Ce rapport révèle qu’en 2023, 25 % des Iraniens possédaient des cryptomonnaies, et 29 % en ont déclaré en avoir eu par le passé.
Parmi les Iraniens détenteurs de cryptomonnaies :
- 38,10 % n’ont investi dans aucun autre marché ;
- 53 % étaient en perte au mois de novembre 2023 ;
- 61 % ont investi avant 2021 ;
- 82,10 % investissent pour combattre l’inflation ;
- 21,90 % utilisent la finance décentralisée (DeFi) ;
- 9,60 % utilisent les cryptomonnaies pour transférer ou recevoir de l’argent de l’étranger ;
- 7,70 % utilisent les cryptomonnaies pour l’achat de biens ou de services ;
- 76,6 % estiment que les sanctions internationales sont un frein à l’accès aux cryptomonnaies ;
- 57,20 % estiment que les restrictions liées à l’accès à Internet sont un frein.
Le Bitcoin est la cryptomonnaie la plus présente dans les portefeuilles des Iraniens, suivie de Dogecoin (DOGE) et de Shiba Inu (SHIB). Ethereum (ETH) ne se classe cependant qu’à la 5e place, derrière Cardano (ADA).
Notons également que ces dernières années, certaines plateformes d’échange de cryptomonnaies locales ont été créées. 84,10 % des investisseurs sondés disent les utiliser car elles offrent l’avantage de pouvoir payer directement en rial, et 34,70 % les privilégient car les applications sont en Farsi, la langue la plus parlée en Iran, ce qui souligne l’importance d’une documentation établie dans le langage local.
Cependant, 52,70 % de ces utilisateurs estiment que les frais de retrait sont trop élevés. L’une des personnes interviewées dans le rapport d’Adopt a Block a mentionné une optimisation permettant de contourner ces frais, en effectuant un « atomic swap » via Boltz, en retirant des BTC par le Lightning Network avant de les recevoir on-chain.

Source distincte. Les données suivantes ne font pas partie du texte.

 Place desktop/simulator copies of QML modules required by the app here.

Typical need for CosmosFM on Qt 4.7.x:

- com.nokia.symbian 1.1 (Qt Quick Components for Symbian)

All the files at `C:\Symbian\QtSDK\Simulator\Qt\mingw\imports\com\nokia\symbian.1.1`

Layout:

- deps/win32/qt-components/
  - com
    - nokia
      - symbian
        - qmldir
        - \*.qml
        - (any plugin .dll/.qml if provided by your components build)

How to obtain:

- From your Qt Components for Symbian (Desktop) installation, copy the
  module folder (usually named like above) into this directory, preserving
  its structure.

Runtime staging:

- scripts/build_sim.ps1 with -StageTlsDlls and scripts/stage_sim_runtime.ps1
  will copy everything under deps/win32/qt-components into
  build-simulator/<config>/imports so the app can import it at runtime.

Une opération qui permettrait d’économiser environ 90 % des frais normalement payés aux plateformes.
Le gouvernement iranien a instauré des mesures de régulation sur les cryptomonnaies, notamment en exigeant une licence pour le minage de Bitcoin dans le but de mieux gérer la consommation d’énergie.
Par ailleurs, les transactions sur les plateformes d’échange sont restreintes et ces dernières doivent être enregistrées auprès de la Banque centrale pour être autorisées à opérer. Actuellement, les plus-values réalisées en cryptomonnaies ne sont pas imposées, plusieurs propositions de taxation ayant été rejetées.

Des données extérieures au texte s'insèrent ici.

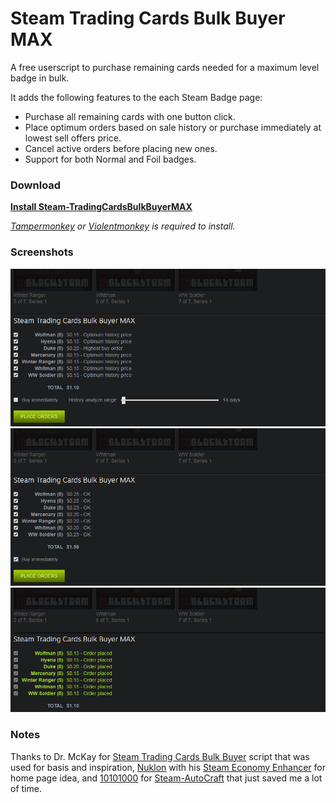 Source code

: # Steam Trading Cards Bulk Buyer MAX

A free userscript to purchase remaining cards needed for a maximum level badge in bulk.

It adds the following features to the each Steam Badge page:

* Purchase all remaining cards with one button click.
* Place optimum orders based on sale history or purchase immediately at lowest sell offers price.
* Cancel active orders before placing new ones.
* Support for both Normal and Foil badges.

### Download

**[Install Steam-TradingCardsBulkBuyerMAX](https://raw.githubusercontent.com/zhiletka/Steam-TradingCardsBulkBuyerMAX/master/Steam-TradingCardsBulkBuyerMAX.user.js)**

*[Tampermonkey](https://tampermonkey.net) or [Violentmonkey](https://violentmonkey.github.io) is required to install.*

### Screenshots

![](https://raw.githubusercontent.com/zhiletka/Steam-TradingCardsBulkBuyerMAX/master/Screenshots/01.png)
![](https://raw.githubusercontent.com/zhiletka/Steam-TradingCardsBulkBuyerMAX/master/Screenshots/02.png)
![](https://raw.githubusercontent.com/zhiletka/Steam-TradingCardsBulkBuyerMAX/master/Screenshots/03.png)

### Notes

Thanks to Dr. McKay for [Steam Trading Cards Bulk Buyer](https://bitbucket.org/Doctor_McKay/steam-trading-card-bulk-buyer) script that was used for basis and inspiration, [Nuklon](https://github.com/Nuklon) with his [Steam Economy Enhancer](https://github.com/Nuklon/Steam-Economy-Enhancer) for home page idea, and [10101000](https://github.com/10101000) for [Steam-AutoCraft](https://github.com/10101000/Steam-AutoCraft) that just saved me a lot of time.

À ce titre, 65 % des Iraniens perçoivent la réglementation des cryptomonnaies comme étant modérée.
Bitcoin est plus qu’un actif spéculatif
Pour les Iraniens, Bitcoin représente bien plus qu’un actif spéculatif ; il incarne une forme de liberté face au gouvernement qui leur impose des restrictions.
Son adoption croissante en Iran est prometteuse et pourrait jouer un rôle clé dans l’économie du pays. Cependant, des défis demeurent, tels que la volatilité du cours du Bitcoin et la nécessité d’éduquer les utilisateurs sur une utilisation dans les meilleures conditions, notamment du point de vue de la sécurité.
De plus, les frais de transaction élevés incitent souvent les utilisateurs à se tourner vers des solutions plus centralisées, comme des exchanges ou des portefeuilles de garde. Des alternatives sont en développement et devraient améliorer ces lacunes à l’avenir.
L’Iran connaît des évolutions économiques significatives, notamment via son intégration avec les BRICS et son alliance économique avec la Russie, qui pourraient atténuer les restrictions occidentales et améliorer la qualité de vie de sa population.
En outre, l’adoption de Bitcoin pourrait favoriser l’émergence d’une économie parallèle, libérant ainsi la population des contraintes internationales.